(Collected data)
-------------------------

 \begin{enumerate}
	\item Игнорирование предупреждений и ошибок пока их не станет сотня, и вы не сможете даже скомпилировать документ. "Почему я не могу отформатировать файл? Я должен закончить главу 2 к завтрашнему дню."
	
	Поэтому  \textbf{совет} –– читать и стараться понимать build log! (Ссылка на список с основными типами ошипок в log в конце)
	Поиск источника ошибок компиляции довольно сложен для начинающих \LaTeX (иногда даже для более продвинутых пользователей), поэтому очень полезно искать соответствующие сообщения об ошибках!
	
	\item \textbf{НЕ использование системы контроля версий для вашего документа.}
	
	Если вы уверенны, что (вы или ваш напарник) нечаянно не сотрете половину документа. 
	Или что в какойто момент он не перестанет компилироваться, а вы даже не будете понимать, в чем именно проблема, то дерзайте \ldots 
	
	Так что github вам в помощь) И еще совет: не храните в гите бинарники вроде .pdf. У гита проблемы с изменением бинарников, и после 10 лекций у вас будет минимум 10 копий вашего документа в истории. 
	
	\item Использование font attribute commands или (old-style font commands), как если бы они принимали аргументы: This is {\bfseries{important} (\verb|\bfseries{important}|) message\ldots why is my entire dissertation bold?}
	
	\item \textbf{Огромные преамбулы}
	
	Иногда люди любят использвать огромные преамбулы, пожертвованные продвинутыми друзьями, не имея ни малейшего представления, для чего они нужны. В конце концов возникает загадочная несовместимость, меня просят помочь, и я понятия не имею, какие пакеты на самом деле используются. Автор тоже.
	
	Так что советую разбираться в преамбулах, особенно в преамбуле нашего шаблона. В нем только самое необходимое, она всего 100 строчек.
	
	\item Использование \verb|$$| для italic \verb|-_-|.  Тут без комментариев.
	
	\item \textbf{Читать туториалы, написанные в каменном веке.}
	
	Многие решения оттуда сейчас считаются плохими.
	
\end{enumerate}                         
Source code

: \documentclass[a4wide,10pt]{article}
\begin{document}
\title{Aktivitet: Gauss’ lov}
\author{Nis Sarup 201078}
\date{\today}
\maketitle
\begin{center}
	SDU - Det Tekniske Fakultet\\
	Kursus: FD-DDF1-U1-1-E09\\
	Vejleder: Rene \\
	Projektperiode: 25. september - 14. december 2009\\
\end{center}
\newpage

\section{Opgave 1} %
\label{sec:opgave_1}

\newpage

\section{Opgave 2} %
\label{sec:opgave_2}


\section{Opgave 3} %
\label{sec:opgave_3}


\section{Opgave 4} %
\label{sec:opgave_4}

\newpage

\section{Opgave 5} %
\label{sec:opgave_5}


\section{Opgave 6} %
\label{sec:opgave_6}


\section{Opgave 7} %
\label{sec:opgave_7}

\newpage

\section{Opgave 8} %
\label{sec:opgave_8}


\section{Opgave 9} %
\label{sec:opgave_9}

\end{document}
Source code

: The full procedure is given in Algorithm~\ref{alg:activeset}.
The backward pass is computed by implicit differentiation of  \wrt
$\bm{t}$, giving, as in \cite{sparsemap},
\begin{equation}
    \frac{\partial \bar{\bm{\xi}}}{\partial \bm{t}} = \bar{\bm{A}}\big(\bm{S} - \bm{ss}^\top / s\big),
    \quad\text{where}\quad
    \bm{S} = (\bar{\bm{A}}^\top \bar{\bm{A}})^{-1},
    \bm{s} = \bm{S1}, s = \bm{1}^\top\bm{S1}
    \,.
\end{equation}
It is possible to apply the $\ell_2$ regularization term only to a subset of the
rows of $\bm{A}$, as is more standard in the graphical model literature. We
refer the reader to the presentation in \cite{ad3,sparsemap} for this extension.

-------------------------

◆ **TASK BRIEF**: Could you set down, exactly as written, the lines above between the one holding "Если вы уверенны, что" and the one holding "Или что в какойто", inclusive, and nothing more?

◆ **RESPONSE**:
	Если вы уверенны, что (вы или ваш напарник) нечаянно не сотрете половину документа. 
	Или что в какойто момент он не перестанет компилироваться, а вы даже не будете понимать, в чем именно проблема, то дерзайте \ldots 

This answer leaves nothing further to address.